Hoje o mercado conta com um selo que garante a qualidade do produto, trata-se do Selo ABIAP – Associação Brasileira das Indústrias de Arroz Parboilizado. O Selo de qualidade, prática que os países mais avançados fazem a um certo tempo, analisa o produto e o processo. De acordo com Elias são mais de 30 análises de qualidade de produto que são feitas pelo Laboratório de Grãos da Universidade Federal de Pelotas, atualmente a única instituição que possui a certificação. Os auditores vão às indústrias e fazem a auditoria, entre outras, das condições de fabricação, instalações, tecnologia utilizada, compromisso da empresa com o meio ambiente, saúde e treinamento de seus trabalhadores, também são analisados os direitos trabalhistas dos funcionários. “A empresa que tem o selo de qualidade da ABIAP, produz um arroz de excelente qualidade, porque tem uma boa estrutura”, diz. Apenas 14 indústrias no país possuem o selo.
Para os produtores, o trabalho oferecido pelo Laboratório de Grãos da Universidade Federal de Pelotas é de assessoria, principalmente para os profissionais da assistência técnica, para que tenham a formação mais atualizada possível para auxiliar os produtores. “Passou o tempo em que o produtor e a indústria viviam brigando um com o outro, achando que estavam dividindo espaço”.
Sobre os desafios do setor, o analista diz que tem evoluído de forma gradual, mas com firmeza. Houve uma superação do distanciamento que havia entre a universidade e o profissional que saía desta. Este profissional hoje está abrindo espaço dentro das instituições. “A gente tem consolidado espaço, principalmente fortalecendo as instituições e entidades representativas. Os produtores, industriários, cerealistas na sua entidade de classe tem tido um grau de conscientização um pouco melhor e tem dado apoio para aquele seu porta-voz. Estamos ultrapassando aquela dependência de achar que o governo é que deve fazer tudo, na verdade o governo tem que estabelecer políticas que sirvam para a nação, mas o cidadão/profissional tem o seu compromisso. A lavoura de arroz, talvez porque tenha um sistema melhor organizado se mantém sempre próxima da área científica, tecnológica, operacional e dos produtores”, finaliza.

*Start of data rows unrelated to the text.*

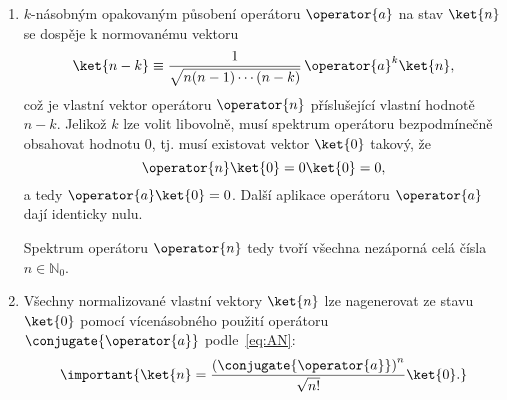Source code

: \begin{solution}
\begin{enumerate}
	\item
		$k$-násobným opakovaným působení operátoru $\operator{a}$ na stav $\ket{n}$ se dospěje k normovanému vektoru
		\begin{equation}
			\ket{n-k}\equiv\frac{1}{\sqrt{n(n-1)\dotsb(n-k)}}\,\operator{a}^{k}\ket{n},
		\end{equation}
		což je vlastní vektor operátoru $\operator{n}$ příslušející vlastní hodnotě $n-k$.
        Jelikož $k$ lze volit libovolně, musí spektrum operátoru bezpodmínečně obsahovat hodnotu $0$, tj. musí existovat vektor $\ket{0}$ takový, že
		\begin{equation}
			\operator{n}\ket{0}=0\ket{0}=0,
        \end{equation}        
        a tedy $\operator{a}\ket{0}=0$.       
        Další aplikace operátoru $\operator{a}$ dají identicky nulu.

		Spektrum operátoru $\operator{n}$ tedy tvoří všechna nezáporná celá čísla $n\in\mathbb{N}_{0}$.
		
	\item
		Všechny normalizované vlastní vektory $\ket{n}$ lze nagenerovat ze stavu $\ket{0}$ pomocí vícenásobného použití operátoru $\conjugate{\operator{a}}$ podle~\eqref{eq:AN}:
		\begin{equation}
			\important{
				\ket{n}=\frac{\left(\conjugate{\operator{a}}\right)^{n}}{\sqrt{n!}}\ket{0}.			
			}
			\label{eq:EigenstateNumberOperator}
		\end{equation}		
        

\end{enumerate}
\end{solution}
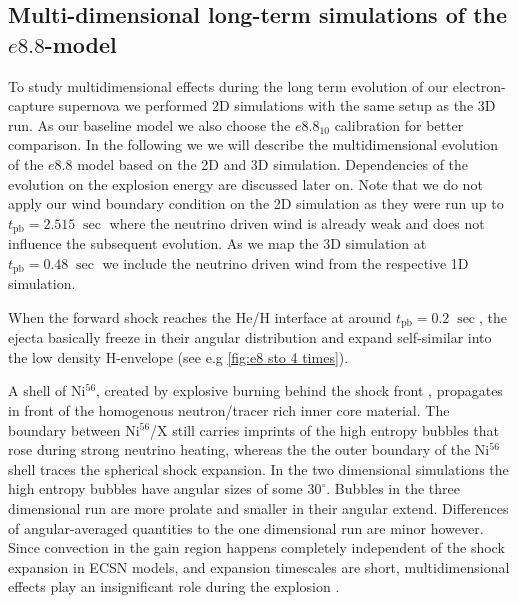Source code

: \documentclass[fleqn,usenatbib]{mnras}
\newcommand{\tpb}{\ensuremath{t_\mathrm{pb}}}
\newcommand{\nickel}{$\mathrm{Ni^{56}}$\xspace}
\newcommand{\tracer}{$\mathrm{X}$\xspace}
\begin{document}
\subsection{Multi-dimensional long-term simulations of the $e8.8$-model}
To study multidimensional effects during the long term evolution of our electron-capture supernova we performed 2D simulations with the same setup as the 3D run. As our baseline model we also choose the $e8.8_{10}$ calibration for better comparison. In the following we we will describe the multidimensional evolution of the $e8.8$ model based on the 2D and 3D simulation. Dependencies of the evolution on the explosion energy are discussed later on.
Note that we do not apply our wind boundary condition on the 2D simulation as they were run up to $\tpb=2.515\;\sec$ where the neutrino driven wind is already weak and does not influence the subsequent evolution. As we map the 3D simulation at $\tpb=0.48\;\sec$ we include the neutrino driven wind from the respective 1D simulation.

When the forward shock reaches the He/H interface at around $\tpb=0.2\;\sec$, the ejecta basically freeze in their angular distribution and expand self-similar into the low density H-envelope (see e.g \autoref{fig:e8 sto 4 times}). 

A shell of \nickel, created by explosive burning behind the shock front \citep{Kifonidis2006}, propagates in front of the homogenous neutron/tracer rich inner core material. The boundary between \nickel/\tracer still carries imprints of the high entropy bubbles that rose during strong neutrino heating, whereas the the outer boundary of the \nickel shell traces the spherical shock expansion. In the two dimensional simulations the high entropy bubbles have angular sizes of some $30^{\circ}$. Bubbles in the three dimensional run are more prolate and smaller in their angular extend. 
Differences of angular-averaged quantities to the one dimensional run are minor however. Since convection in the gain region happens completely independent of the shock expansion in ECSN models, and expansion timescales are short, multidimensional effects play an insignificant role during the explosion  \citep{Janka2008}. 
\end{document}
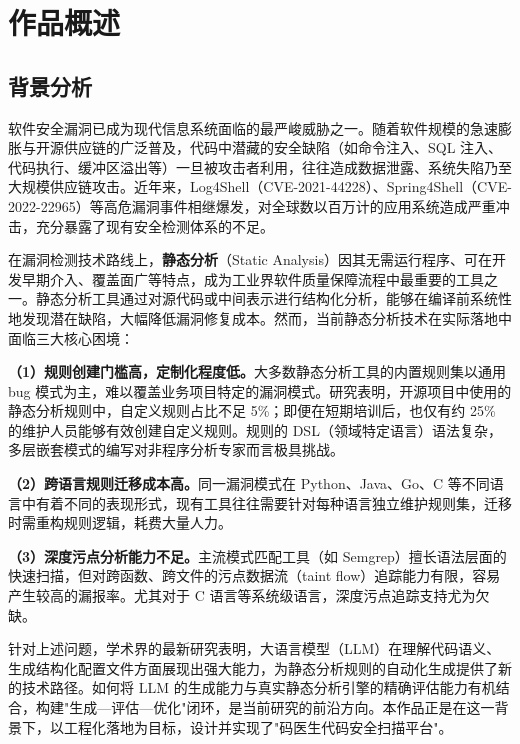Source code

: \documentclass[a4paper,12pt,UTF8]{ctexart}
\numberwithin{figure}{section}
\numberwithin{table}{section}
\numberwithin{equation}{section}
\begin{document}
\section{作品概述}

\subsection{背景分析}

{\songti
软件安全漏洞已成为现代信息系统面临的最严峻威胁之一。随着软件规模的急速膨胀与开源供应链的广泛普及，代码中潜藏的安全缺陷（如命令注入、SQL 注入、代码执行、缓冲区溢出等）一旦被攻击者利用，往往造成数据泄露、系统失陷乃至大规模供应链攻击。近年来，Log4Shell（CVE-2021-44228）、Spring4Shell（CVE-2022-22965）等高危漏洞事件相继爆发，对全球数以百万计的应用系统造成严重冲击，充分暴露了现有安全检测体系的不足。

在漏洞检测技术路线上，\textbf{静态分析}（Static Analysis）因其无需运行程序、可在开发早期介入、覆盖面广等特点，成为工业界软件质量保障流程中最重要的工具之一\cite{beller2016}。静态分析工具通过对源代码或中间表示进行结构化分析，能够在编译前系统性地发现潜在缺陷，大幅降低漏洞修复成本。然而，当前静态分析技术在实际落地中面临三大核心困境：

\textbf{（1）规则创建门槛高，定制化程度低。}大多数静态分析工具的内置规则集以通用 bug 模式为主，难以覆盖业务项目特定的漏洞模式。研究表明，开源项目中使用的静态分析规则中，自定义规则占比不足 5\%\cite{beller2016}；即便在短期培训后，也仅有约 25\% 的维护人员能够有效创建自定义规则\cite{mendonca2022}。规则的 DSL（领域特定语言）语法复杂，多层嵌套模式的编写对非程序分析专家而言极具挑战。

\textbf{（2）跨语言规则迁移成本高。}同一漏洞模式在 Python、Java、Go、C 等不同语言中有着不同的表现形式，现有工具往往需要针对每种语言独立维护规则集，迁移时需重构规则逻辑，耗费大量人力。

\textbf{（3）深度污点分析能力不足。}主流模式匹配工具（如 Semgrep）擅长语法层面的快速扫描，但对跨函数、跨文件的污点数据流（taint flow）追踪能力有限，容易产生较高的漏报率。尤其对于 C 语言等系统级语言，深度污点追踪支持尤为欠缺。

针对上述问题，学术界的最新研究表明，大语言模型（LLM）在理解代码语义、生成结构化配置文件方面展现出强大能力，为静态分析规则的自动化生成提供了新的技术路径\cite{hou2025}。如何将 LLM 的生成能力与真实静态分析引擎的精确评估能力有机结合，构建"生成—评估—优化"闭环，是当前研究的前沿方向。本作品正是在这一背景下，以工程化落地为目标，设计并实现了"码医生代码安全扫描平台"。
\par}
\end{document}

Moacir Cardoso Elias possui graduação em Agronomia pela Universidade Federal de Pelotas (1972), graduação em Licenciatura em Química pela Universidade Federal de Pelotas (1975), mestrado em Tecnologia de Alimentos pela Universidade Estadual de Campinas (1978) e doutorado em Agronomia, área de Ciência e Tecnologia de Sementes pela Universidade Federal de Pelotas (1998). Atualmente é Professor Titular da Universidade Federal de Pelotas. Tem experiência na área de Ciência e Tecnologia de Alimentos, com ênfase em Secagem, Armazenamento, Industrialização e Qualidade de Grãos, atuando principalmente nos seguintes temas: secagem e armazenamento de grãos, industrialização de arroz, industrialização de grãos e derivados, qualidade de grãos, parboilização de arroz e agroindústria de alimentos. É Coordenador do Laboratório de Pós-Colheita, Industrialização e Qualidade de Grãos do Departamento de Ciência e Tecnologia Agroindustrial da Faculdade de Agronomia "Eliseu Maciel" e do Pólo de Inovação Tecnológica em Alimentos da Região Sul. É o Responsável Técnico pelo Selo de Qualidade da ABIAP (Associação Brasileira das Indústrias de Arroz Parboilizado).